By looking at the Standard Deviation of Zoom, we notice a very erratic trend. In particular, both the simple moving average and the exponentially weighted moving average have both upwards and downwards spikes. Our bet is, given that the situation is still very unclear, that this erratic trend will continue and hence we can bet on a new spike in volatility.
It is then our idea to not bet on a specific target price for Zoom. Even though many analysts are currently in favor of a buying strategy, the shares of the company are rapidly losing value. Moreover, there is too much uncertainty about how the world will fare against Covid to make an accurate prediction. Our suggestion is therefore to bet on that uncertainty and using a long straddle would allow us to do exactly that. By keeping a delta neutral strategy and being long Vega, we can take advantage of sudden news that may come up about the pandemic without necessarily taking a positive or negative direction. Furthermore, we do not intend to keep our strategy until maturity. While it is true that a shock might come at any time, we also need to consider the negative effect of theta on our strategy.

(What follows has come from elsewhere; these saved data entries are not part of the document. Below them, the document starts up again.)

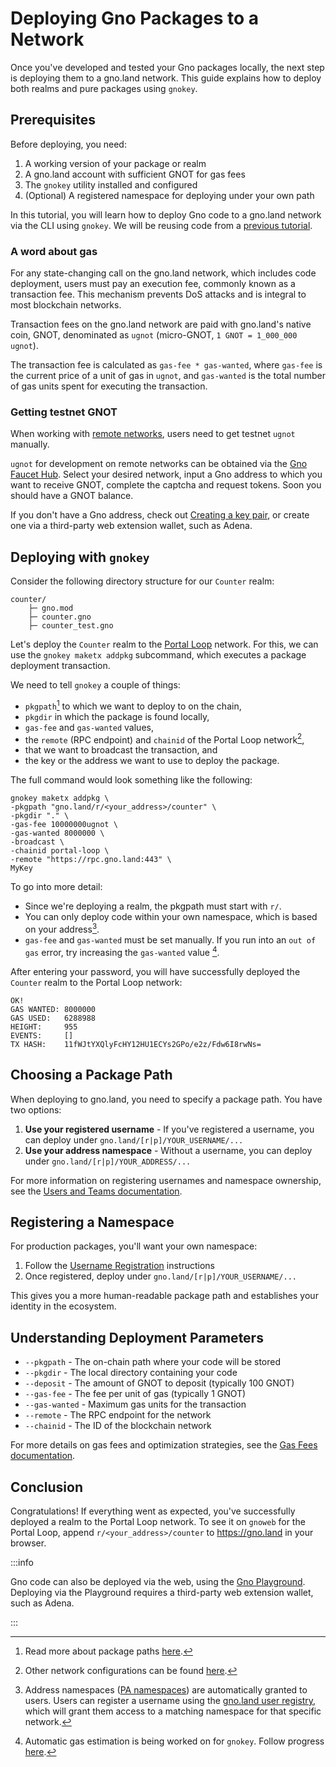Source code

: # Deploying Gno Packages to a Network

Once you've developed and tested your Gno packages locally, the next step is deploying them to a gno.land network. This guide explains how to deploy both realms and pure packages using `gnokey`.

## Prerequisites

Before deploying, you need:

1. A working version of your package or realm
2. A gno.land account with sufficient GNOT for gas fees
3. The `gnokey` utility installed and configured
4. (Optional) A registered namespace for deploying under your own path

In this tutorial, you will learn how to deploy Gno code to a gno.land network via
the CLI using `gnokey`. We will be reusing code from a 
[previous tutorial](developing-locally/running-testing-gno.md#setup).

### A word about gas

For any state-changing call on the gno.land network, which includes code deployment,
users must pay an execution fee, commonly known as a transaction fee. This 
mechanism prevents DoS attacks and is integral to most blockchain networks.

Transaction fees on the gno.land network are paid with gno.land's native coin, 
GNOT, denominated as `ugnot` (micro-GNOT, `1 GNOT = 1_000_000 ugnot`). 

The transaction fee is calculated as `gas-fee * gas-wanted`, where `gas-fee` is 
the current price of a unit of gas in `ugnot`, and `gas-wanted` is the total number of 
gas units spent for executing the transaction.

### Getting testnet GNOT

When working with [remote networks](../concepts/testnets.md), users need to get
testnet `ugnot` manually.

`ugnot` for development on remote networks can be obtained via the [Gno Faucet Hub](https://faucet.gno.land).
Select your desired network, input a Gno address to which you want to receive
GNOT, complete the captcha and request tokens. Soon you should have a GNOT balance.

If you don't have a Gno address, check out [Creating a key pair](developing-locally/creating-a-keypair.md),
or create one via a third-party web extension wallet, such as Adena.

## Deploying with `gnokey`

Consider the following directory structure for our `Counter` realm:

```
counter/
    ├─ gno.mod
    ├─ counter.gno
    ├─ counter_test.gno
```

Let's deploy the `Counter` realm to the [Portal Loop](../concepts/testnets.md#portal-loop) 
network. For this, we can use the `gnokey maketx addpkg` subcommand, which
executes a package deployment transaction.

We need to tell `gnokey` a couple of things:
- `pkgpath`[^1] to which we want to deploy to on the chain,
- `pkgdir` in which the package is found locally,
- `gas-fee` and `gas-wanted` values,
- the `remote` (RPC endpoint) and `chainid` of the Portal Loop network[^2], 
- that we want to broadcast the transaction, and
- the key or the address we want to use to deploy the package.

The full command would look something like the following:
```
gnokey maketx addpkg \
-pkgpath "gno.land/r/<your_address>/counter" \
-pkgdir "." \
-gas-fee 10000000ugnot \
-gas-wanted 8000000 \
-broadcast \
-chainid portal-loop \
-remote "https://rpc.gno.land:443" \
MyKey 
```

To go into more detail:
- Since we're deploying a realm, the pkgpath must start with `r/`.
- You can only deploy code within your own namespace, which is based on your address[^3].
- `gas-fee` and `gas-wanted` must be set manually. If you run into an `out of gas` 
error, try increasing the `gas-wanted` value [^4].

After entering your password, you will have successfully deployed the `Counter` 
realm to the Portal Loop network:

```
OK!
GAS WANTED: 8000000
GAS USED:   6288988
HEIGHT:     955
EVENTS:     []
TX HASH:    11fWJtYXQlyFcHY12HU1ECYs2GPo/e2z/Fdw6I8rwNs=
```

## Choosing a Package Path

When deploying to gno.land, you need to specify a package path. You have two options:

1. **Use your registered username** - If you've registered a username, you can deploy under `gno.land/[r|p]/YOUR_USERNAME/...` 
2. **Use your address namespace** - Without a username, you can deploy under `gno.land/[r|p]/YOUR_ADDRESS/...`

For more information on registering usernames and namespace ownership, see the [Users and Teams documentation](../resources/users-and-teams.md).

## Registering a Namespace

For production packages, you'll want your own namespace:

1. Follow the [Username Registration](../resources/users-and-teams.md#registration-process) instructions
2. Once registered, deploy under `gno.land/[r|p]/YOUR_USERNAME/...`

This gives you a more human-readable package path and establishes your identity in the ecosystem.

## Understanding Deployment Parameters

- `--pkgpath` - The on-chain path where your code will be stored
- `--pkgdir` - The local directory containing your code
- `--deposit` - The amount of GNOT to deposit (typically 100 GNOT)
- `--gas-fee` - The fee per unit of gas (typically 1 GNOT) 
- `--gas-wanted` - Maximum gas units for the transaction
- `--remote` - The RPC endpoint for the network
- `--chainid` - The ID of the blockchain network

For more details on gas fees and optimization strategies, see the [Gas Fees documentation](../resources/gas-fees.md).

## Conclusion

Congratulations! If everything went as expected, you've successfully deployed a 
realm to the Portal Loop network. To see it on `gnoweb` for the Portal Loop,
append `r/<your_address>/counter` to https://gno.land in your browser.

:::info

Gno code can also be deployed via the web, using the 
[Gno Playground](https://play.gno.land). Deploying via the Playground requires
a third-party web extension wallet, such as Adena.

:::

[^1]: Read more about package paths [here](../concepts/pkg-paths.md).
[^2]: Other network configurations can be found [here](../reference/network-config.md).
[^3]: Address namespaces ([PA namespaces](../concepts/pkg-paths.md#gno-namespaces)) are automatically granted to 
users. Users can register a username using the [gno.land user registry](https://gno.land/r/gnoland/users), 
which will grant them access to a matching namespace for that specific network.
[^4]: Automatic gas estimation is being worked on for `gnokey`. Follow progress 
[here](https://github.com/gnolang/gno/pull/3330).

With every passing day, our options lose their time value, and that is something we need to consider when selecting the best strategy for our position.
The figure above highlights how ZM’s 30-day Implied Volatility (IV) is at relatively low levels since the pandemic began. We believe IV will rise to roughly 70-80 in the near future, thus benefiting our strategy. Additionally, the RSI and MACD indicators in the figure below show a potential bullish run in the coming week.
Our play consists of a delta neutral Long Straddle. The expiry would be 12 Feb 2021 with a strike at 377.5. In other words, our strategy involves buying both a call and a put at the money. The entry cost of this trade is 54.65, with break-evens at expiry of $429.65 and $320.35. However, as mentioned previously, the ideal holding period is about a week into the contract, and since the strategy is focused on profiting from volatility, it requires selling both contracts at the same time.
Assuming both contracts are sold by market close on January 21st, the max potential loss is $711, or 13% of the total entry cost. The max potential profit is infinite.
The pros of our play are that our profit potential is unlimited while our max loss is limited at $711. Again, this is assuming both contracts are sold at the same time within the first week. On the other hand, our strategy requires a big price movement within a short time period in order to realize any sort of profit. If this price movement does not occur, the strategy will suffer in terms of its premiums.